Tom Wilson

Personal information
- Full name: Thomas Wilson
- Date of birth: 29 November 1940 (age 85)
- Place of birth: Rosewell, Midlothian
- Position: Centre back

Senior career*
- Years: Team / Apps / (Gls)
- 1957–1961: Falkirk / 8 / (1)
- 1958: → Linlithgow Rose / ? / (?)
- 1961–1967: Millwall / 200 / (15)
- 1967–1971: Hull City / 66 / (1)
- 1971–1979: Goole Town / ? / (?)
- 1979: North Ferriby United / ? / (?)

= Tom Wilson (footballer, born 1940) =

Scottish footballer

Tom Wilson (born 29 November 1940 in Rosewell) was a Scottish professional footballer who played as a defender for Falkirk, Millwall and Hull City in the 1970s. He was also a member of the Hull City coaching team during the 1980s.

==Career==
Thomas Wilson was born in Rosewell, near Edinburgh. He played for St David's School in Dalkeith, the Midlothian county team, Whitehill Welfare and Edina Hearts. He joined Falkirk in August 1957 and in early 1958 was loaned to Linlithgow Rose. By the end of the 1960–61 season, he was an established player in Falkirk's first team.

===Millwall===
In July 1961 Wilson was signed for £750 by English Fourth Division side Millwall, making his debut in November 1961 and helping the club gain promotion to the Third Division in 1962. After a relegation in 1964 and a promotion in 1965, Wilson helped Millwall win a second successive promotion, to the Second Division in the 1965–66 season. In total, he made over 200 starts for Millwall, scoring 15 League goals. He also played in over 50 games (the most of any player) in Millwall's record-breaking 59-match unbeaten run of home games from 22 August 1964 to 14 January 1967.

===Hull City===
Wilson joined Second Division rivals Hull City in November 1967 for £18,000, under manager Cliff Britton. He scored his only Tigers goal in a November 1968 3–0 win over Bury, but as the side's form faltered, he was replaced at centre half by Geoff Barker in March 1969. He returned to the first team starting XI in December 1969, but after Britton stopped down as manager, Wilson rarely featured under new manager Terry Neill, playing his last Hull game on 21 February 1970 at Preston North End.

===Goole Town===
Wilson joined nearby Goole Town in July 1971, making over 350 league and cup appearances over eight years while retraining as a lawyer. After a brief spell at North Ferriby United in 1979, he retired from playing.

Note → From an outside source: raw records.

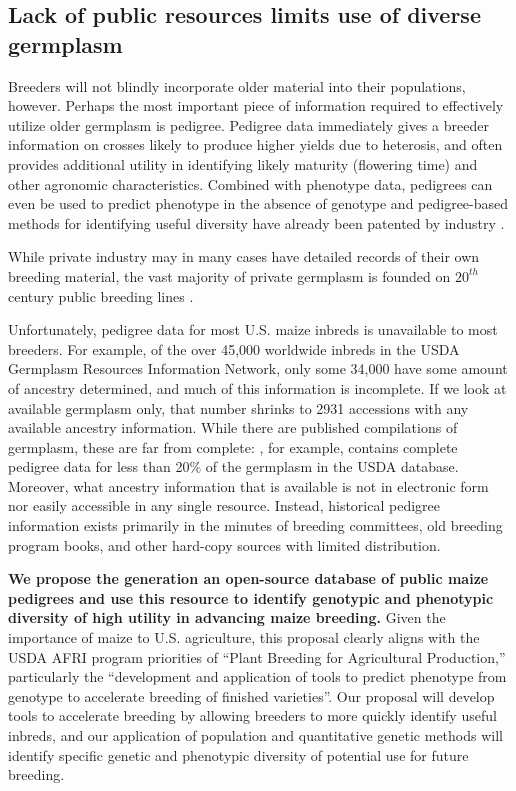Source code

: \documentclass[12pt]{article}
\begin{document}
\subsection*{Lack of public resources limits use of diverse germplasm}

Breeders will not blindly incorporate older material into their populations, however.  
Perhaps the most important piece of information required to effectively utilize older germplasm is pedigree.
Pedigree data immediately gives a breeder information on crosses likely to produce higher yields due to heterosis, and often provides additional utility in identifying likely maturity (flowering time) and other agronomic characteristics. 
Combined with phenotype data, pedigrees can even be used to predict phenotype in the absence of genotype \citep{piepho2008blup} and pedigree-based methods for identifying useful diversity have already been patented by industry \citep{sebastian1995method}.

While private industry may in many cases have detailed records of their own breeding material, the vast majority of private germplasm is founded on $20^{th}$ century public breeding lines \citep{nelson2008molecular}.

Unfortunately, pedigree data for most U.S. maize inbreds is unavailable to most breeders. 
For example, of the over 45,000 worldwide inbreds in the USDA Germplasm Resources Information Network, only some 34,000 have some amount of ancestry determined, and much of this information is incomplete.
If we look at available germplasm only, that number shrinks to 2931 accessions with any available ancestry information.
While there are published compilations of germplasm, these are far from complete:  \citet{gerdes1993compilation}, for example, contains complete pedigree data for less than 20\% of the germplasm in the USDA database.
Moreover, what ancestry information that is available is not in electronic form nor easily accessible in any single resource.  
Instead, historical pedigree information exists primarily in the minutes of breeding committees, old breeding program books, and other hard-copy sources with limited distribution.  

\textbf{We propose the generation an open-source database of public maize pedigrees and use this resource to identify genotypic and phenotypic diversity of high utility in advancing maize breeding.}
Given the importance of maize to U.S. agriculture, this proposal clearly aligns with the USDA AFRI program priorities of ``Plant Breeding for Agricultural Production,'' particularly the ``development and application of tools to predict phenotype from genotype to accelerate breeding of finished varieties''.   
Our proposal will develop tools to accelerate breeding by allowing breeders to more quickly identify useful inbreds, and our application of population and quantitative genetic methods will identify specific genetic and phenotypic diversity of potential use for future breeding.  
\end{document}
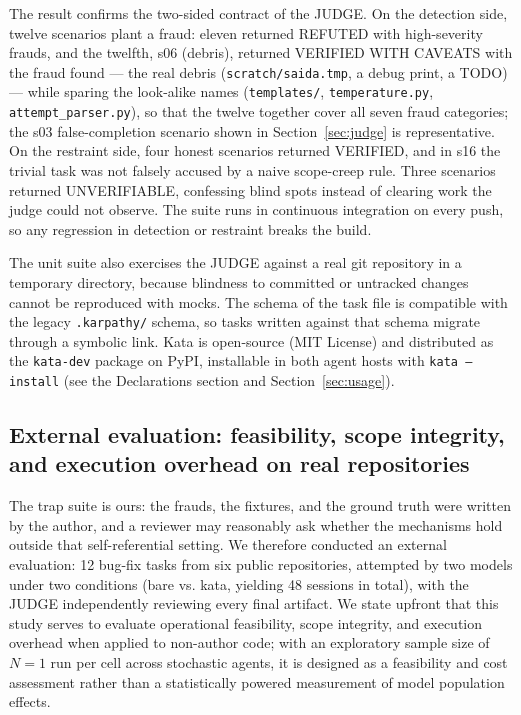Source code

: \documentclass[11pt]{article}
\begin{document}
The result confirms the two-sided contract of the JUDGE. On the detection
side, twelve scenarios plant a fraud: eleven returned REFUTED with
high-severity frauds, and the twelfth, s06 (debris), returned VERIFIED
WITH CAVEATS with the fraud found --- the real debris
(\texttt{scratch/saida.tmp}, a debug print, a TODO) --- while sparing the
look-alike names (\texttt{templates/}, \texttt{temperature.py},
\texttt{attempt\_parser.py}), so that the twelve together cover all seven
fraud categories; the s03 false-completion scenario shown in
Section~\ref{sec:judge} is representative. On the restraint side, four
honest scenarios returned VERIFIED, and in s16 the trivial task was not
falsely accused by a naive scope-creep rule. Three scenarios returned
UNVERIFIABLE, confessing blind spots instead of clearing work the judge
could not observe. The suite runs in continuous integration on every push,
so any regression in detection or restraint breaks the build.

The unit suite also exercises the JUDGE against a real git repository in a
temporary directory, because blindness to committed or untracked changes
cannot be reproduced with mocks. The schema of the task file is compatible
with the legacy \texttt{.karpathy/} schema, so tasks written against that
schema migrate through a symbolic link. Kata is open-source (MIT License)
and distributed as the \texttt{kata-dev} package on PyPI, installable in
both agent hosts with \texttt{kata --install} (see the Declarations
section and Section~\ref{sec:usage}).

\subsection{External evaluation: feasibility, scope integrity, and execution overhead on real repositories}
\label{sec:external-evaluation}

The trap suite is ours: the frauds, the fixtures, and the ground truth
were written by the author, and a reviewer may reasonably ask whether the
mechanisms hold outside that self-referential setting. We therefore conducted
an external evaluation: 12 bug-fix tasks from six public repositories, attempted
by two models under two conditions (bare vs. kata, yielding 48 sessions in
total), with the JUDGE independently reviewing every final artifact. We state
upfront that this study serves to evaluate operational feasibility, scope
integrity, and execution overhead when applied to non-author code; with an
exploratory sample size of $N=1$ run per cell across stochastic agents, it is
designed as a feasibility and cost assessment rather than a statistically
powered measurement of model population effects.
\end{document}
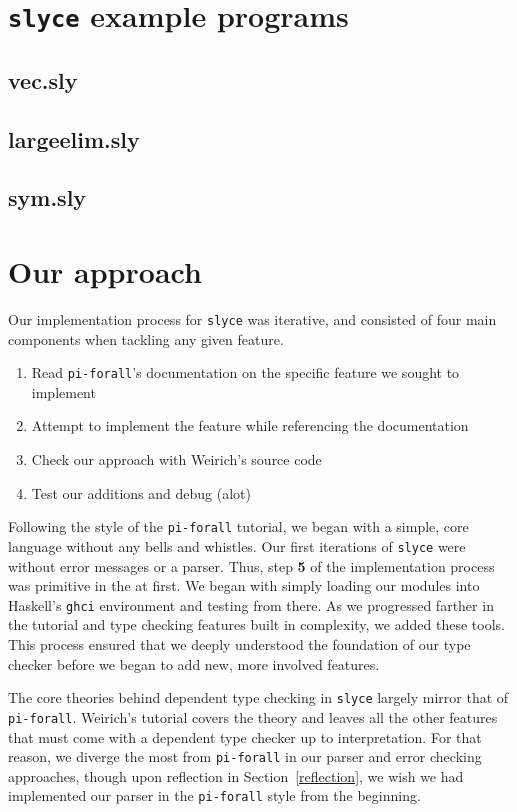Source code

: 


\section{\texttt{slyce} example programs}
\subsection{vec.sly}
\subsection{largeelim.sly}
\subsection{sym.sly}

\section{Our approach}
Our implementation process for \texttt{slyce} was iterative, and consisted of four main components when tackling any given feature.
\begin{enumerate}
    \item Read \texttt{pi-forall}'s documentation on the specific feature we sought to implement
    \item Attempt to implement the feature while referencing the documentation
    \item Check our approach with Weirich's source code
    \item Test our additions and debug (alot)
\end{enumerate}

Following the style of the \texttt{pi-forall} tutorial, we began with a simple, core language without any bells and whistles.
Our first iterations of \texttt{slyce} were without error messages or a parser.
Thus, step \textbf{5} of the implementation process was primitive in the at first. 
We began with simply loading our modules into Haskell's \texttt{ghci} environment and testing from there.
As we progressed farther in the tutorial and type checking features built in complexity, we added these tools.
This process ensured that we deeply understood the foundation of our type checker before we began to add new, more involved features. 

The core theories behind dependent type checking in \texttt{slyce} largely mirror that of \texttt{pi-forall}.
Weirich's tutorial covers the theory and leaves all the other features that must come with a dependent type checker up to interpretation.
For that reason, we diverge the most from \texttt{pi-forall} in our parser and error checking approaches, though upon reflection in Section~\ref{reflection}, we wish we had implemented our parser in the \texttt{pi-forall} style from the beginning.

==Coaching and managerial career==
Wilson then initially focused on the law, but returned to Hull City as a member of Brian Horton's coaching team in 1984. During a nine-year spell at the club, he was appointed caretaker manager three times in the late 1980s, the first time succeeding Horton in 1986–87 with Dennis Booth, and later succeeding Colin Appleton before the appointment of Stan Ternent. He later worked for two years as the club secretary at Boothferry Park. He was awarded a testimonial that featured Bobby and Jack Charlton, Billy Bremner and Welsh legend John Charles.

He returned to the legal profession in 1993 and settled in South Cave.

==Family==
Wilson's grandson is Harry Cardwell, today a player at English National League club Southend United, on loan from Forest Green Rovers.